Part of the problem, though, may be that there's not actually a problem. At least insofar as the middle class is concerned. We, as a nation, are presently obsessed over early childhood education - how much academic material can we cram into kindergarten and first grade. But kids who go to schools that follow the Waldorf method don't get much exposure to academics before the age of seven, and they do fine. It is reasonable to infer that when kids come from families that value education, that read, they catch up. And while I think it would be better to offer a more rigorous high school education than what we see in a lot of U.S. schools, to allow kids to push themselves without taking A.P. courses or taking classes at the local community college, the kids who aren't pushed into getting top PISA scores go on to college and catch up.

The focus on PISA reminds me of the talk about how not enough students are pursuing STEM degrees, even though the evidence suggests a significant surplus of STEM graduates as compared to job openings.

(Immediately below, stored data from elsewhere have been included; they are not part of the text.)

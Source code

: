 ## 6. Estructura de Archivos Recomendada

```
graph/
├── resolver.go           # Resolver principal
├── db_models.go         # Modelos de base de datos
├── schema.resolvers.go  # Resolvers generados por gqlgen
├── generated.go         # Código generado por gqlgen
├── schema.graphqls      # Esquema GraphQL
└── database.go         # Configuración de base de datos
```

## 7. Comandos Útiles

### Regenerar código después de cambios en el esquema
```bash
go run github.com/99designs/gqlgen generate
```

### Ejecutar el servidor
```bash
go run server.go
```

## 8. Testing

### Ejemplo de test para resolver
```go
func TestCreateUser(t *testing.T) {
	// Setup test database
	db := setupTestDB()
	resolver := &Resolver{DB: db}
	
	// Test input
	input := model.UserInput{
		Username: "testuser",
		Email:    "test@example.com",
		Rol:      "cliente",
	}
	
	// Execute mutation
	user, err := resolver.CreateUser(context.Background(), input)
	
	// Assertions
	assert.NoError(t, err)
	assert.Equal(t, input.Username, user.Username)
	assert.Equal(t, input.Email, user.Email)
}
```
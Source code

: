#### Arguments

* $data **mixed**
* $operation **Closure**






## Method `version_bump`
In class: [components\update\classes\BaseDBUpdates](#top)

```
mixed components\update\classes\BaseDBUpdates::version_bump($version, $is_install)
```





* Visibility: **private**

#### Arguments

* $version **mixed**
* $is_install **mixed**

By way of example, my brothers both went out of their way to avoid math in high school, and again in college. Their PISA scores would have been pretty awful. One is now a lawyer (a profession in which it is easy to avoid even the most basic math), and the other is doing very well working for a Fortune 50 company. That should come as no big surprise to Friedman - I doubt that the math requirements of his job often exceed having his word processor tabulate the word count of a draft column.

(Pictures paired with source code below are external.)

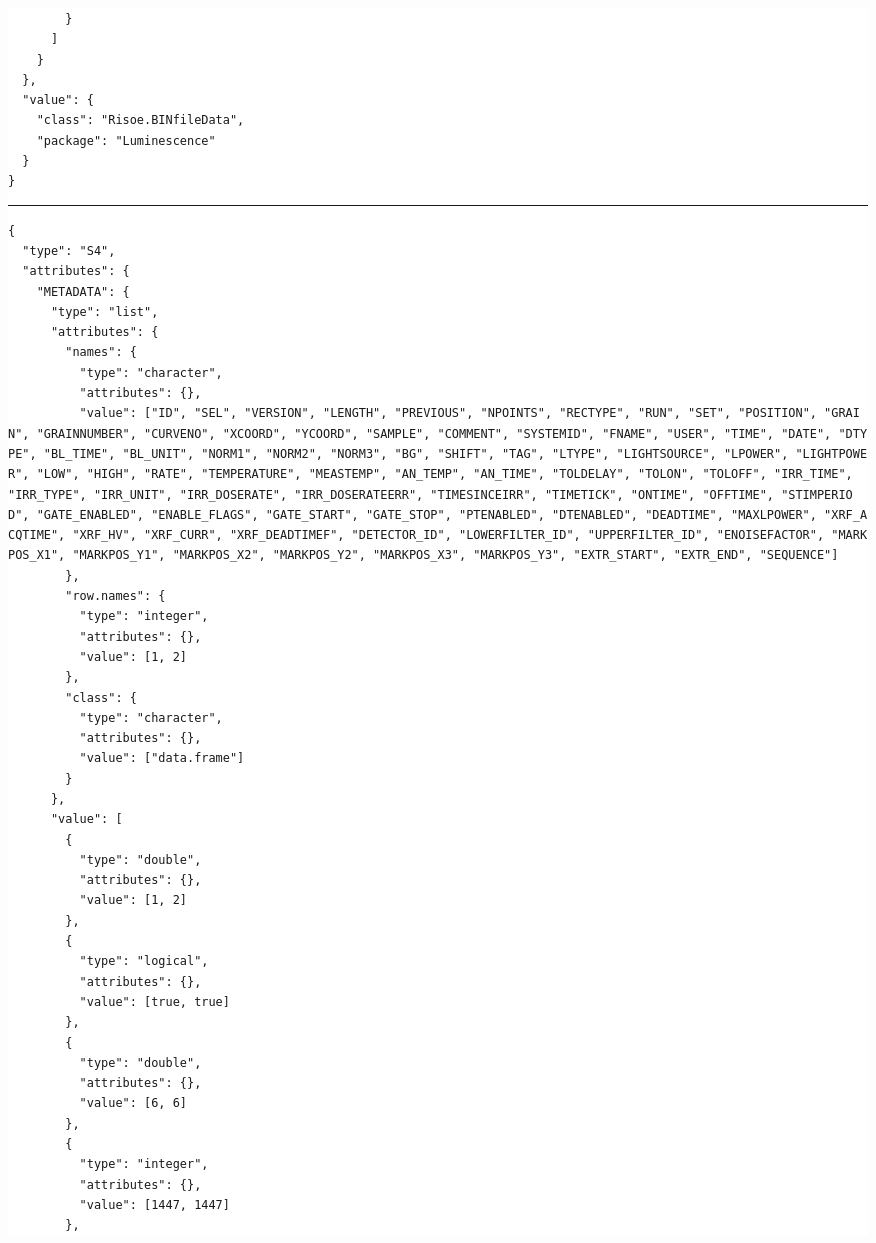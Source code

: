             }
          ]
        }
      },
      "value": {
        "class": "Risoe.BINfileData",
        "package": "Luminescence"
      }
    }

---

    {
      "type": "S4",
      "attributes": {
        "METADATA": {
          "type": "list",
          "attributes": {
            "names": {
              "type": "character",
              "attributes": {},
              "value": ["ID", "SEL", "VERSION", "LENGTH", "PREVIOUS", "NPOINTS", "RECTYPE", "RUN", "SET", "POSITION", "GRAIN", "GRAINNUMBER", "CURVENO", "XCOORD", "YCOORD", "SAMPLE", "COMMENT", "SYSTEMID", "FNAME", "USER", "TIME", "DATE", "DTYPE", "BL_TIME", "BL_UNIT", "NORM1", "NORM2", "NORM3", "BG", "SHIFT", "TAG", "LTYPE", "LIGHTSOURCE", "LPOWER", "LIGHTPOWER", "LOW", "HIGH", "RATE", "TEMPERATURE", "MEASTEMP", "AN_TEMP", "AN_TIME", "TOLDELAY", "TOLON", "TOLOFF", "IRR_TIME", "IRR_TYPE", "IRR_UNIT", "IRR_DOSERATE", "IRR_DOSERATEERR", "TIMESINCEIRR", "TIMETICK", "ONTIME", "OFFTIME", "STIMPERIOD", "GATE_ENABLED", "ENABLE_FLAGS", "GATE_START", "GATE_STOP", "PTENABLED", "DTENABLED", "DEADTIME", "MAXLPOWER", "XRF_ACQTIME", "XRF_HV", "XRF_CURR", "XRF_DEADTIMEF", "DETECTOR_ID", "LOWERFILTER_ID", "UPPERFILTER_ID", "ENOISEFACTOR", "MARKPOS_X1", "MARKPOS_Y1", "MARKPOS_X2", "MARKPOS_Y2", "MARKPOS_X3", "MARKPOS_Y3", "EXTR_START", "EXTR_END", "SEQUENCE"]
            },
            "row.names": {
              "type": "integer",
              "attributes": {},
              "value": [1, 2]
            },
            "class": {
              "type": "character",
              "attributes": {},
              "value": ["data.frame"]
            }
          },
          "value": [
            {
              "type": "double",
              "attributes": {},
              "value": [1, 2]
            },
            {
              "type": "logical",
              "attributes": {},
              "value": [true, true]
            },
            {
              "type": "double",
              "attributes": {},
              "value": [6, 6]
            },
            {
              "type": "integer",
              "attributes": {},
              "value": [1447, 1447]
            },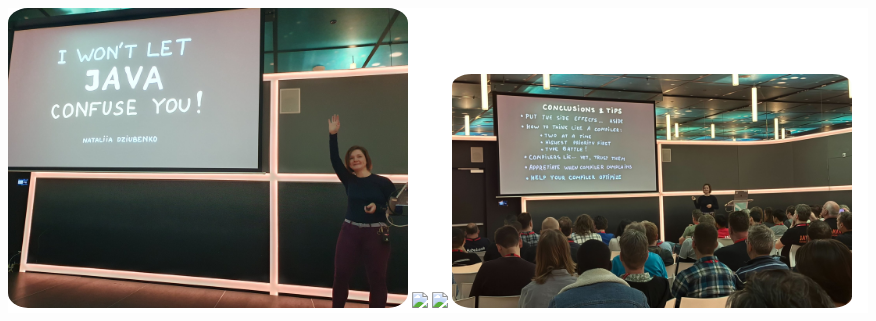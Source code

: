<img src="/assets/images/conference_photos/jspring2024_7.JPG" width="400" style="border-radius:5%"/>
<img src="/assets/images/conference_photos/jspring2024_4.PNG" width="400" style="border-radius:5%"/>
<img src="/assets/images/conference_photos/jspring2024_5.png" width="400" style="border-radius:5%"/>
<img src="/assets/images/conference_photos/jspring2024_6.JPG" width="400" style="border-radius:5%"/>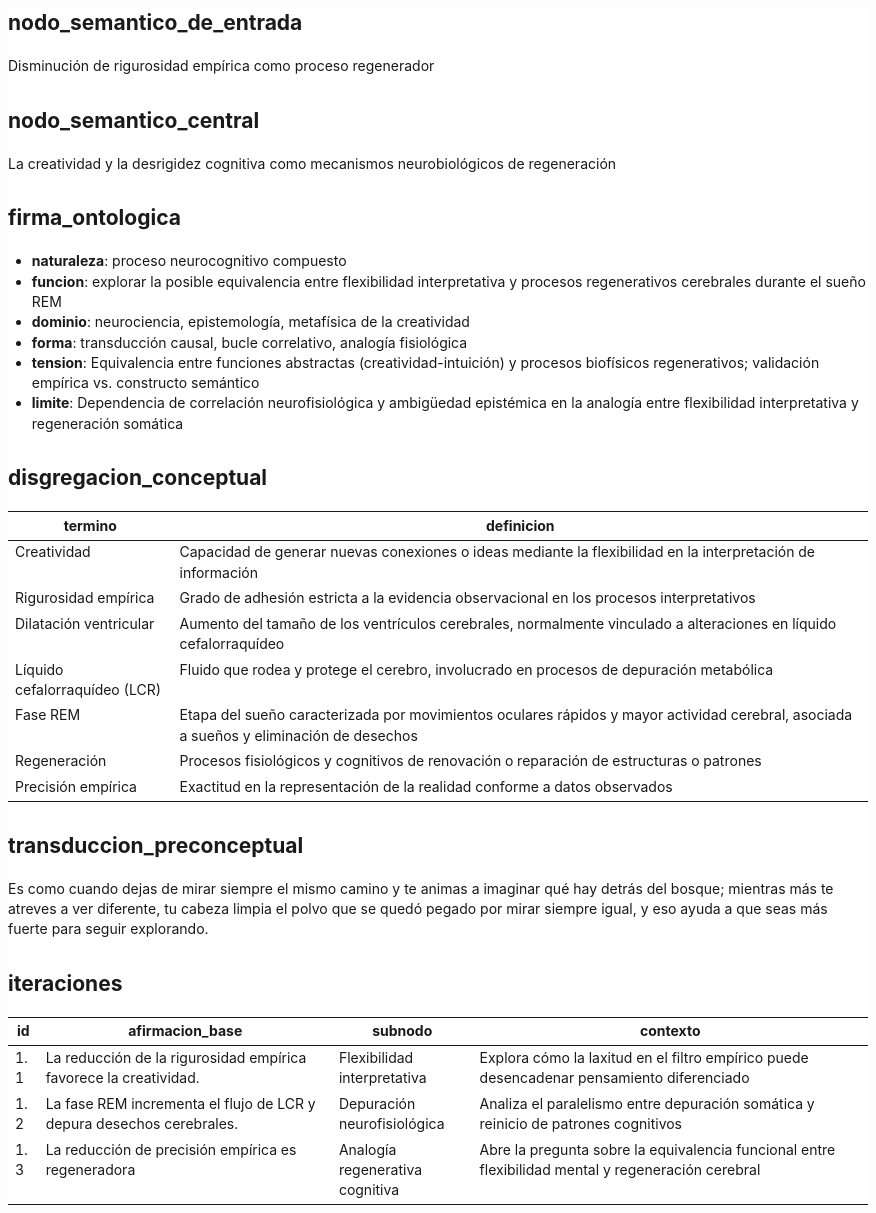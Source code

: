 ## nodo_semantico_de_entrada

Disminución de rigurosidad empírica como proceso regenerador

## nodo_semantico_central

La creatividad y la desrigidez cognitiva como mecanismos neurobiológicos de regeneración

## firma_ontologica

- **naturaleza**: proceso neurocognitivo compuesto
- **funcion**: explorar la posible equivalencia entre flexibilidad interpretativa y procesos regenerativos cerebrales durante el sueño REM
- **dominio**: neurociencia, epistemología, metafísica de la creatividad
- **forma**: transducción causal, bucle correlativo, analogía fisiológica
- **tension**: Equivalencia entre funciones abstractas (creatividad-intuición) y procesos biofísicos regenerativos; validación empírica vs. constructo semántico
- **limite**: Dependencia de correlación neurofisiológica y ambigüedad epistémica en la analogía entre flexibilidad interpretativa y regeneración somática

## disgregacion_conceptual

| termino | definicion |
| --- | --- |
| Creatividad | Capacidad de generar nuevas conexiones o ideas mediante la flexibilidad en la interpretación de información |
| Rigurosidad empírica | Grado de adhesión estricta a la evidencia observacional en los procesos interpretativos |
| Dilatación ventricular | Aumento del tamaño de los ventrículos cerebrales, normalmente vinculado a alteraciones en líquido cefalorraquídeo |
| Líquido cefalorraquídeo (LCR) | Fluido que rodea y protege el cerebro, involucrado en procesos de depuración metabólica |
| Fase REM | Etapa del sueño caracterizada por movimientos oculares rápidos y mayor actividad cerebral, asociada a sueños y eliminación de desechos |
| Regeneración | Procesos fisiológicos y cognitivos de renovación o reparación de estructuras o patrones |
| Precisión empírica | Exactitud en la representación de la realidad conforme a datos observados |

## transduccion_preconceptual

Es como cuando dejas de mirar siempre el mismo camino y te animas a imaginar qué hay detrás del bosque; mientras más te atreves a ver diferente, tu cabeza limpia el polvo que se quedó pegado por mirar siempre igual, y eso ayuda a que seas más fuerte para seguir explorando.

## iteraciones

| id | afirmacion_base | subnodo | contexto |
| --- | --- | --- | --- |
| 1.1 | La reducción de la rigurosidad empírica favorece la creatividad. | Flexibilidad interpretativa | Explora cómo la laxitud en el filtro empírico puede desencadenar pensamiento diferenciado |
| 1.2 | La fase REM incrementa el flujo de LCR y depura desechos cerebrales. | Depuración neurofisiológica | Analiza el paralelismo entre depuración somática y reinicio de patrones cognitivos |
| 1.3 | La reducción de precisión empírica es regeneradora | Analogía regenerativa cognitiva | Abre la pregunta sobre la equivalencia funcional entre flexibilidad mental y regeneración cerebral |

Something else that's interesting about PISA, particularly given Friedman's emphasis on China, is Professor Yong Zhao's observation that nations with the highest PISA scores tend to have low scores on measures of "perceived entrepreneurial capabilities". That is to say, if you put too much emphasis on having students score well on PISA mathematics, you may do so at the expense of giving them the opportunity to learn the real world skills necessary to drive business success. I'm not advocating that we choose - I would like to find a way to do both - but there's a price to chasing the highest test scores, while the reward may turn out not to be improved business competitiveness. Professor Zhao is also not enamored with the notion of chasing after China's test-driven model of education, a system from which he graduated.

There's another cost to high stakes testing, one that was revealed in the D.C. schools under the Leadership of Michelle Rhee: If you put enough emphasis on testing, you create a huge incentive to cheat. I once followed a link to a Chinese website that sold aids for cheating on exams - and some of the stuff would inspire jealousy even in the James Bond character, Q. Chinese students are reported to have a relatively cavalier attitude toward cheating. Everybody does it, right? But hey - it does inspire a certain form of entrepreneurship....
So what’s the secret of the best-performing schools? It’s that there is no secret. The best schools, the study found, have strong fundamentals and cultures that believe anything is possible with any student: They "work hard to choose strong teachers with good content knowledge and dedication to continuous improvement." They are "data-driven and transparent, not only around learning outcomes, but also around soft skills like completing work on time, resilience, perseverance — and punctuality." And they promote "the active engagement of our parents and families."
Another trip to the mission statement generator? Oddly, no mention of start times, but then the mission statement says nothing about choosing the correct data.

So yes, let's take Friedman's suggestion and "raise the bar". I expect Friedman will be telling us where we will get the money for the type of teachers and schools he envisions in... well, probably not his next column, but we can hope it won't take more than a Friedman Unit or two. While we wait we should consider which bars we should be raising - as we don't want an effort to improve the nation's schools to turn into a trip hazard.